§ **Brief**
The pictures in the data below are to be omitted; all else must be duplicated exactly.

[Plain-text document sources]

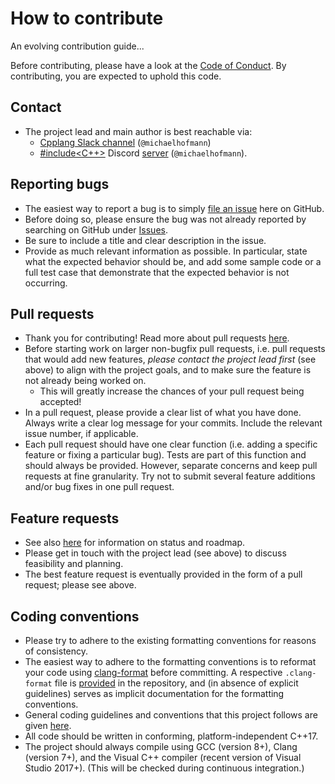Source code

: # How to contribute

An evolving contribution guide...

Before contributing, please have a look at the [Code of Conduct](CODE_OF_CONDUCT.md).
By contributing, you are expected to uphold this code.

## Contact

* The project lead and main author is best reachable via:
  * [Cpplang Slack channel](https://cpplang.slack.com/) (`@michaelhofmann`)
  * [#include<C++>](https://www.includecpp.org/) Discord [server](https://discord.gg/ZPErMGW)
    (`@michaelhofmann`).

## Reporting bugs

* The easiest way to report a bug is to simply [file an issue](https://github.com/kmhofmann/selene/issues/new)
here on GitHub.
* Before doing so, please ensure the bug was not already reported by searching on GitHub under
[Issues](https://github.com/kmhofmann/selene/issues).
* Be sure to include a title and clear description in the issue.
* Provide as much relevant information as possible. In particular, state what the expected behavior should be, and add
some sample code or a full test case that demonstrate that the expected behavior is not occurring.

## Pull requests

* Thank you for contributing! Read more about pull requests [here](https://help.github.com/articles/about-pull-requests/).
* Before starting work on larger non-bugfix pull requests, i.e. pull requests that would add new features,
*please contact the project lead first* (see above) to align with the project goals, and to make sure the feature is
not already being worked on.
  * This will greatly increase the chances of your pull request being accepted!
* In a pull request, please provide a clear list of what you have done.
Always write a clear log message for your commits.
Include the relevant issue number, if applicable.
* Each pull request should have one clear function (i.e. adding a specific feature or fixing a particular bug).
Tests are part of this function and should always be provided.
However, separate concerns and keep pull requests at fine granularity.
Try not to submit several feature additions and/or bug fixes in one pull request.

## Feature requests

* See also [here](docs/status.md) for information on status and roadmap.
* Please get in touch with the project lead (see above) to discuss feasibility and planning.
* The best feature request is eventually provided in the form of a pull request; please see above.

## Coding conventions

* Please try to adhere to the existing formatting conventions for reasons of consistency.
* The easiest way to adhere to the formatting conventions is to reformat your code using
[clang-format](https://clang.llvm.org/docs/ClangFormat.html) before committing.
A respective `.clang-format` file is [provided](.clang-format) in the repository, and (in absence of explicit
guidelines) serves as implicit documentation for the formatting conventions.
* General coding guidelines and conventions that this project follows are given
[here](https://github.com/kmhofmann/cpp_coding_guidelines).
* All code should be written in conforming, platform-independent C++17.
* The project should always compile using GCC (version 8+), Clang (version 7+), and the Visual C++ compiler
(recent version of Visual Studio 2017+). (This will be checked during continuous integration.)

§ **Answer to this exercise**
Source code

: # How to contribute

An evolving contribution guide...

Before contributing, please have a look at the [Code of Conduct](CODE_OF_CONDUCT.md).
By contributing, you are expected to uphold this code.

## Contact

* The project lead and main author is best reachable via:
  * [Cpplang Slack channel](https://cpplang.slack.com/) (`@michaelhofmann`)
  * [#include<C++>](https://www.includecpp.org/) Discord [server](https://discord.gg/ZPErMGW)
    (`@michaelhofmann`).

## Reporting bugs

* The easiest way to report a bug is to simply [file an issue](https://github.com/kmhofmann/selene/issues/new)
here on GitHub.
* Before doing so, please ensure the bug was not already reported by searching on GitHub under
[Issues](https://github.com/kmhofmann/selene/issues).
* Be sure to include a title and clear description in the issue.
* Provide as much relevant information as possible. In particular, state what the expected behavior should be, and add
some sample code or a full test case that demonstrate that the expected behavior is not occurring.

## Pull requests

* Thank you for contributing! Read more about pull requests [here](https://help.github.com/articles/about-pull-requests/).
* Before starting work on larger non-bugfix pull requests, i.e. pull requests that would add new features,
*please contact the project lead first* (see above) to align with the project goals, and to make sure the feature is
not already being worked on.
  * This will greatly increase the chances of your pull request being accepted!
* In a pull request, please provide a clear list of what you have done.
Always write a clear log message for your commits.
Include the relevant issue number, if applicable.
* Each pull request should have one clear function (i.e. adding a specific feature or fixing a particular bug).
Tests are part of this function and should always be provided.
However, separate concerns and keep pull requests at fine granularity.
Try not to submit several feature additions and/or bug fixes in one pull request.

## Feature requests

* See also [here](docs/status.md) for information on status and roadmap.
* Please get in touch with the project lead (see above) to discuss feasibility and planning.
* The best feature request is eventually provided in the form of a pull request; please see above.

## Coding conventions

* Please try to adhere to the existing formatting conventions for reasons of consistency.
* The easiest way to adhere to the formatting conventions is to reformat your code using
[clang-format](https://clang.llvm.org/docs/ClangFormat.html) before committing.
A respective `.clang-format` file is [provided](.clang-format) in the repository, and (in absence of explicit
guidelines) serves as implicit documentation for the formatting conventions.
* General coding guidelines and conventions that this project follows are given
[here](https://github.com/kmhofmann/cpp_coding_guidelines).
* All code should be written in conforming, platform-independent C++17.
* The project should always compile using GCC (version 8+), Clang (version 7+), and the Visual C++ compiler
(recent version of Visual Studio 2017+). (This will be checked during continuous integration.)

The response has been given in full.